Problem to work on => Please write out all of the data below exactly, without including the pictures.

*** Opening Data to use ***

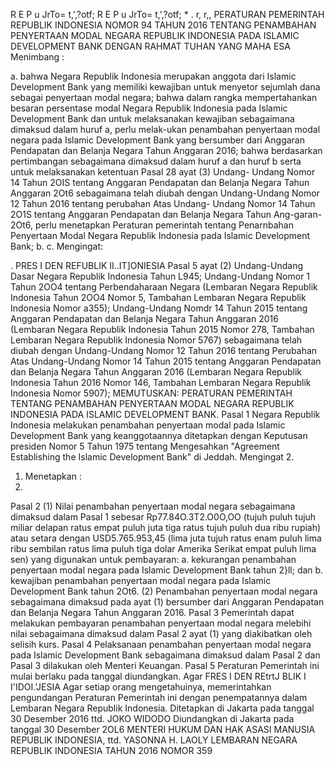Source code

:  R E P u JrTo= t,',?otf; R E P u JrTo= t,',?otf; * . r, r,, PERATURAN PEMERINTAH REPUBLIK INDONESIA NOMOR 94 TAHUN 2016 TENTANG PENAMBAHAN PENYERTAAN MODAL NEGARA REPUBLIK INDONESIA PADA ISLAMIC DEVELOPMENT BANK
DENGAN RAHMAT TUHAN YANG MAHA ESA
Menimbang :

a. bahwa Negara Republik Indonesia merupakan anggota dari Islamic Development Bank yang memiliki kewajiban untuk menyetor sejumlah dana sebagai penyertaan modal negara; bahwa dalam rangka mempertahankan besaran persentase modal Negara Republik Indonesia pada Islamic Development Bank dan untuk melaksanakan kewajiban sebagaimana dimaksud dalam huruf a, perlu melak-ukan penambahan penyertaan modal negara pada Islamic Development Bank yang bersumber dari Anggaran Pendapatan dan Belanja Negara Tahun Anggaran 2016; bahwa berdasarkan pertimbangan sebagaimana dimaksud dalam huruf a dan huruf b serta untuk melaksanakan ketentuan Pasal 28 ayat (3) Undang- Undang Nomor 14 Tahun 2OIS tentang Anggaran Pendapatan dan Belanja Negara Tahun Anggaran 2Ot6 sebagaimana telah diubah dengan Undang-Undang Nomor 12 Tahun 2016 tentang perubahan Atas Undang- Undang Nomor 14 Tahun 2O1S tentang Anggaran Pendapatan dan Belanja Negara Tahun Ang-garan-2Ot6, perlu menetapkan Peraturan pemerintah tentang Penarnbahan Penyertaan Modal Negara Republik Indonesia pada Islamic Development Bank;
b.
c.
Mengingat:

. PRES I DEN REFUBLIK II..IT]ONIESIA Pasal 5 ayat (2) Undang-Undang Dasar Negara Republik Indonesia Tahun L945; Undang-Undang Nomor 1 Tahun 2OO4 tentang Perbendaharaan Negara (Lembaran Negara Republik Indonesia Tahun 2OO4 Nomor 5, Tambahan Lembaran Negara Republik Indonesia Nomor a355); Undang-Undang Nomdr 14 Tahun 2015 tentang Anggaran Pendapatan dan Belanja Negara Tahun Anggaran 2016 (Lembaran Negara Republik Indonesia Tahun 2015 Nomor 278, Tambahan Lembaran Negara Republik Indonesia Nomor 5767) sebagaimana telah diubah dengan Undang-Undang Nomor 12 Tahun 2016 tentang Perubahan Atas Undang-Undang Nomor 14 Tahun 2015 tentang Anggaran Pendapatan dan Belanja Negara Tahun Anggaran 2016 (Lembaran Negara Republik Indonesia Tahun 2016 Nomor 146, Tambahan Lembaran Negara Republik Indonesia Nomor 5907);
MEMUTUSKAN:
 PERATURAN PEMERINTAH TENTANG PENAMBAHAN PENYERTAAN MODAL NEGARA REPUBLIK INDONESIA PADA ISLAMIC DEVELOPMENT BANK.
Pasal 1
Negara Republik Indonesia melakukan penambahan penyertaan modal pada Islamic Development Bank yang keanggotaannya ditetapkan dengan Keputusan presiden Nomor 5 Tahun 1975 tentang Mengesahkan "Agreement Establishing the Islamic Development Bank" di Jeddah. Mengingat 2.
1. Menetapkan :
3.
Pasal 2
(1) Nilai penambahan penyertaan modal negara sebagaimana dimaksud dalam Pasal 1 sebesar Rp77.84O.3T2.O0O,OO (tujuh puluh tujuh miliar delapan ratus empat puluh juta tiga ratus tujuh puluh dua ribu rupiah) atau setara dengan USD5.765.953,45 (lima juta tujuh ratus enam puluh lima ribu sembilan ratus lima puluh tiga dolar Amerika Serikat empat puluh lima sen) yang digunakan untuk pembayaran:
a. kekurangan penambahan penyertaan modal negara pada Islamic Development Bank tahun 2}ll; dan
b. kewajiban penambahan penyertaan modal negara pada Islamic Development Bank tahun 2Ot6. (2) Penambahan penyertaan modal negara sebagaimana dimaksud pada ayat (1) bersumber dari Anggaran Pendapatan dan Belanja Negara Tahun Anggaran 2016.
Pasal 3
Pemerintah dapat melakukan pembayaran penambahan penyertaan modal negara melebihi nilai sebagaimana dimaksud dalam Pasal 2 ayat (1) yang diakibatkan oleh selisih kurs.
Pasal 4
Pelaksanaan penambahan penyertaan modal negara pada Islamic Development Bank sebagaimana dimaksud dalam Pasal 2 dan Pasal 3 dilakukan oleh Menteri Keuangan.
Pasal 5
Peraturan Pemerintah ini mulai berlaku pada tanggal diundangkan. Agar FRES I DEN REtrtJ BLIK I I'IDOI.'JESIA
Agar setiap orang mengetahuinya, memerintahkan pengundangan Peraturan Pemerintah ini dengan penempatannya dalam Lembaran Negara Republik Indonesia. Ditetapkan di Jakarta pada tanggal 30 Desember 2016 ttd. JOKO WIDODO Diundangkan di Jakarta pada tanggal 30 Desember 2OL6 MENTERI HUKUM DAN HAK ASASI MANUSIA REPUBLIK INDONESIA, ttd. YASONNA H. LAOLY LEMBARAN NEGARA REPUBLIK INDONESIA TAHUN 2016 NOMOR 359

*** Closing Data to use ***

Exercise result =>
Source code

:  R E P u JrTo= t,',?otf; R E P u JrTo= t,',?otf; * . r, r,, PERATURAN PEMERINTAH REPUBLIK INDONESIA NOMOR 94 TAHUN 2016 TENTANG PENAMBAHAN PENYERTAAN MODAL NEGARA REPUBLIK INDONESIA PADA ISLAMIC DEVELOPMENT BANK
DENGAN RAHMAT TUHAN YANG MAHA ESA
Menimbang :

a. bahwa Negara Republik Indonesia merupakan anggota dari Islamic Development Bank yang memiliki kewajiban untuk menyetor sejumlah dana sebagai penyertaan modal negara; bahwa dalam rangka mempertahankan besaran persentase modal Negara Republik Indonesia pada Islamic Development Bank dan untuk melaksanakan kewajiban sebagaimana dimaksud dalam huruf a, perlu melak-ukan penambahan penyertaan modal negara pada Islamic Development Bank yang bersumber dari Anggaran Pendapatan dan Belanja Negara Tahun Anggaran 2016; bahwa berdasarkan pertimbangan sebagaimana dimaksud dalam huruf a dan huruf b serta untuk melaksanakan ketentuan Pasal 28 ayat (3) Undang- Undang Nomor 14 Tahun 2OIS tentang Anggaran Pendapatan dan Belanja Negara Tahun Anggaran 2Ot6 sebagaimana telah diubah dengan Undang-Undang Nomor 12 Tahun 2016 tentang perubahan Atas Undang- Undang Nomor 14 Tahun 2O1S tentang Anggaran Pendapatan dan Belanja Negara Tahun Ang-garan-2Ot6, perlu menetapkan Peraturan pemerintah tentang Penarnbahan Penyertaan Modal Negara Republik Indonesia pada Islamic Development Bank;
b.
c.
Mengingat:

. PRES I DEN REFUBLIK II..IT]ONIESIA Pasal 5 ayat (2) Undang-Undang Dasar Negara Republik Indonesia Tahun L945; Undang-Undang Nomor 1 Tahun 2OO4 tentang Perbendaharaan Negara (Lembaran Negara Republik Indonesia Tahun 2OO4 Nomor 5, Tambahan Lembaran Negara Republik Indonesia Nomor a355); Undang-Undang Nomdr 14 Tahun 2015 tentang Anggaran Pendapatan dan Belanja Negara Tahun Anggaran 2016 (Lembaran Negara Republik Indonesia Tahun 2015 Nomor 278, Tambahan Lembaran Negara Republik Indonesia Nomor 5767) sebagaimana telah diubah dengan Undang-Undang Nomor 12 Tahun 2016 tentang Perubahan Atas Undang-Undang Nomor 14 Tahun 2015 tentang Anggaran Pendapatan dan Belanja Negara Tahun Anggaran 2016 (Lembaran Negara Republik Indonesia Tahun 2016 Nomor 146, Tambahan Lembaran Negara Republik Indonesia Nomor 5907);
MEMUTUSKAN:
 PERATURAN PEMERINTAH TENTANG PENAMBAHAN PENYERTAAN MODAL NEGARA REPUBLIK INDONESIA PADA ISLAMIC DEVELOPMENT BANK.
Pasal 1
Negara Republik Indonesia melakukan penambahan penyertaan modal pada Islamic Development Bank yang keanggotaannya ditetapkan dengan Keputusan presiden Nomor 5 Tahun 1975 tentang Mengesahkan "Agreement Establishing the Islamic Development Bank" di Jeddah. Mengingat 2.
1. Menetapkan :
3.
Pasal 2
(1) Nilai penambahan penyertaan modal negara sebagaimana dimaksud dalam Pasal 1 sebesar Rp77.84O.3T2.O0O,OO (tujuh puluh tujuh miliar delapan ratus empat puluh juta tiga ratus tujuh puluh dua ribu rupiah) atau setara dengan USD5.765.953,45 (lima juta tujuh ratus enam puluh lima ribu sembilan ratus lima puluh tiga dolar Amerika Serikat empat puluh lima sen) yang digunakan untuk pembayaran:
a. kekurangan penambahan penyertaan modal negara pada Islamic Development Bank tahun 2}ll; dan
b. kewajiban penambahan penyertaan modal negara pada Islamic Development Bank tahun 2Ot6. (2) Penambahan penyertaan modal negara sebagaimana dimaksud pada ayat (1) bersumber dari Anggaran Pendapatan dan Belanja Negara Tahun Anggaran 2016.
Pasal 3
Pemerintah dapat melakukan pembayaran penambahan penyertaan modal negara melebihi nilai sebagaimana dimaksud dalam Pasal 2 ayat (1) yang diakibatkan oleh selisih kurs.
Pasal 4
Pelaksanaan penambahan penyertaan modal negara pada Islamic Development Bank sebagaimana dimaksud dalam Pasal 2 dan Pasal 3 dilakukan oleh Menteri Keuangan.
Pasal 5
Peraturan Pemerintah ini mulai berlaku pada tanggal diundangkan. Agar FRES I DEN REtrtJ BLIK I I'IDOI.'JESIA
Agar setiap orang mengetahuinya, memerintahkan pengundangan Peraturan Pemerintah ini dengan penempatannya dalam Lembaran Negara Republik Indonesia. Ditetapkan di Jakarta pada tanggal 30 Desember 2016 ttd. JOKO WIDODO Diundangkan di Jakarta pada tanggal 30 Desember 2OL6 MENTERI HUKUM DAN HAK ASASI MANUSIA REPUBLIK INDONESIA, ttd. YASONNA H. LAOLY LEMBARAN NEGARA REPUBLIK INDONESIA TAHUN 2016 NOMOR 359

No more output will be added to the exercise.